In this nn.Module both self.modelA = modelA and self.modelB = modelB are being called in the init constructor. Therefore, by calling MyEnsemble.parameters() we would be returned the params which autograd would calculate the gradients wrt the parameters of the models MyEnsemble, modelA, and modelB?

Unless, of course, requires_grad=False for self.modelA and self.modelB - in which case autograd would not calculate the gradients wrt the parameters of these models and only that of MyEnsemble?

Is this thinking correct? Please correct my language if it is off. I am trying to learn as best I can and all help is appreciated.

David A.

ptrblck · September 2, 2020, 9:33am

Yes, you are correct that the gradients won’t be calculated for parameters, which are using requires_grad=False. However, model.parameters() would still return all parameters, if you are not filtering them out.
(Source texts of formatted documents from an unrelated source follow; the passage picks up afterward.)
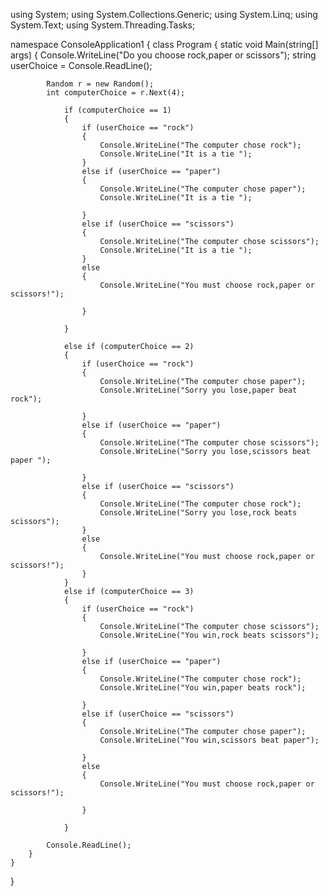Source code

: using System;
using System.Collections.Generic;
using System.Linq;
using System.Text;
using System.Threading.Tasks;

namespace ConsoleApplication1
{
    class Program
    {
        static void Main(string[] args)
        {
            Console.WriteLine("Do you choose rock,paper or scissors");
            string userChoice = Console.ReadLine();

            Random r = new Random();
            int computerChoice = r.Next(4);

                if (computerChoice == 1)
                {
                    if (userChoice == "rock")
                    {
                        Console.WriteLine("The computer chose rock");
                        Console.WriteLine("It is a tie ");                     
                    }
                    else if (userChoice == "paper")
                    {
                        Console.WriteLine("The computer chose paper");
                        Console.WriteLine("It is a tie ");

                    }
                    else if (userChoice == "scissors")
                    {
                        Console.WriteLine("The computer chose scissors");
                        Console.WriteLine("It is a tie ");
                    }
                    else
                    {
                        Console.WriteLine("You must choose rock,paper or scissors!");

                    }

                }

                else if (computerChoice == 2)
                {
                    if (userChoice == "rock")
                    {
                        Console.WriteLine("The computer chose paper");
                        Console.WriteLine("Sorry you lose,paper beat rock");

                    }
                    else if (userChoice == "paper")
                    {
                        Console.WriteLine("The computer chose scissors");
                        Console.WriteLine("Sorry you lose,scissors beat paper ");

                    }
                    else if (userChoice == "scissors")
                    {
                        Console.WriteLine("The computer chose rock");
                        Console.WriteLine("Sorry you lose,rock beats scissors");                       
                    }
                    else
                    {
                        Console.WriteLine("You must choose rock,paper or scissors!");        
                    }
                }
                else if (computerChoice == 3)
                {
                    if (userChoice == "rock")
                    {
                        Console.WriteLine("The computer chose scissors");
                        Console.WriteLine("You win,rock beats scissors");

                    }
                    else if (userChoice == "paper")
                    {
                        Console.WriteLine("The computer chose rock");
                        Console.WriteLine("You win,paper beats rock");

                    }
                    else if (userChoice == "scissors")
                    {
                        Console.WriteLine("The computer chose paper");
                        Console.WriteLine("You win,scissors beat paper");

                    }
                    else
                    {
                        Console.WriteLine("You must choose rock,paper or scissors!");

                    }

                }

            Console.ReadLine();
        }
    }
}
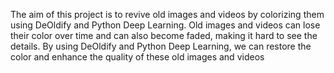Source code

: The aim of this project is to revive old images and videos by colorizing them using DeOldify and Python Deep Learning. Old images and videos can lose their color over time and can also become faded, making it hard to see the details. By using DeOldify and Python Deep Learning, we can restore the color and enhance the quality of these old images and videos
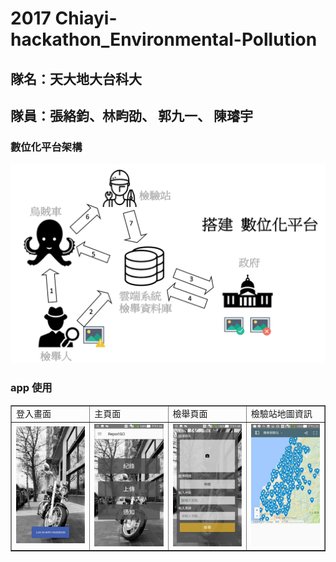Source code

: # 2017 Chiayi-hackathon_Environmental-Pollution
## 隊名：天大地大台科大
## 隊員：張絡鈞、林畇劭、 郭九一、  陳璿宇

### 數位化平台架構

<img src="./picture/framework.png" />


### app 使用
<table border=1>
<tr>
<td>
登入畫面
</td><td>
主頁面
</td><td>
檢舉頁面
</td><td>
檢驗站地圖資訊
</td></tr>

<tr><td>
<img src="./picture/app0.jpg" width="200"/>
</td><td>
<img src="./picture/app1.jpg" width="200"/>
</td><td>
<img src="./picture/app2.jpg" width="200"/>
</td><td>
<img src="./picture/app3.jpg" width="200"/>
</td></tr>
</table>
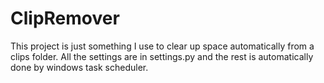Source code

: # ClipRemover
This project is just something I use to clear up space automatically from a clips folder. All the settings are in settings.py and the rest is automatically done by windows task scheduler. 
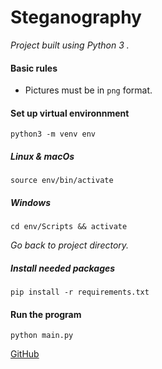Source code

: # Steganography

_Project built using Python 3 ._
#### Basic rules
- Pictures must be in `png` format.

#### Set up virtual environnment
`python3 -m venv env`
##### Linux & macOs
`source env/bin/activate`
##### Windows
`cd env/Scripts && activate`

_Go back to project directory._
##### Install needed packages

`pip install -r requirements.txt`
#### Run the program
`python main.py`

[GitHub](https://github.com/oswald229/Steganography)
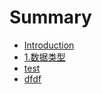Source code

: # Summary

* [Introduction](README.md)
* [1.数据类型](chapter1.md)
* [test](test.md)
* [dfdf](dfdf.md)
David_Alford · September 2, 2020, 2:28pm

Ok. Thank you for the clarification.

So if I call Module.parameters().grad I will be able to see the gradients? And I should call optimizer.zero_grad() each epoch to clear the gradients so they don’t accumulate? (Doesnt matter where you call zero_grad()).

EDIT: Also, what do you think is the area of PyTorch most people have trouble with? My focus is Computer Vision. Is there a concept/area in PyTorch that I can focus my energy on where you think people commonly make mistakes?

Thanks

ptrblck · September 2, 2020, 5:43pm

Module.parameters().grad won’t work directly and you would have to create a list or iterate it:

for param in Module.parameters():
    print(param.grad)

The usual workflow is to zero out the gradients after each iteration, if you don’t want to accumulate the gradients.

As long as zero_grad() is not called after the backward() call and before optimizer.step(), it should be OK.

Do you mean here in the discussion board or in the general framework usage?

David_Alford · September 2, 2020, 7:03pm

That makes sense.

In the general framework usage. I see you are very knowledgeable about PyTorch. Where would you recommend someone focus their energy when learning PyTorch? Any areas you see more mistakes than others that I could focus on?

Thank you for taking the time for the responses.

ptrblck · September 2, 2020, 10:25pm

When you are trying to learn PyTorch, I would suggest to pick an interesting (and personal) project you could spend some time on. E.g. if you are interested in photography and would like to experiment with some style transfer approaches, this would be a great way to learn more about GANs and other architectures. You would learn the framework just by working on the project.

On the other hand, if you would like to contribute to PyTorch, I would recommend to have a look at the usability / simple-fixes or misc category here.
Also, the good first issue label is useful to check for some starter PRs. The Contribution Guide is a good way to get started.

Generally, I would say that a lot of new users would have some trouble with language models, i.e. how the shapes are used in RNNs, where and when to detach() the activations etc.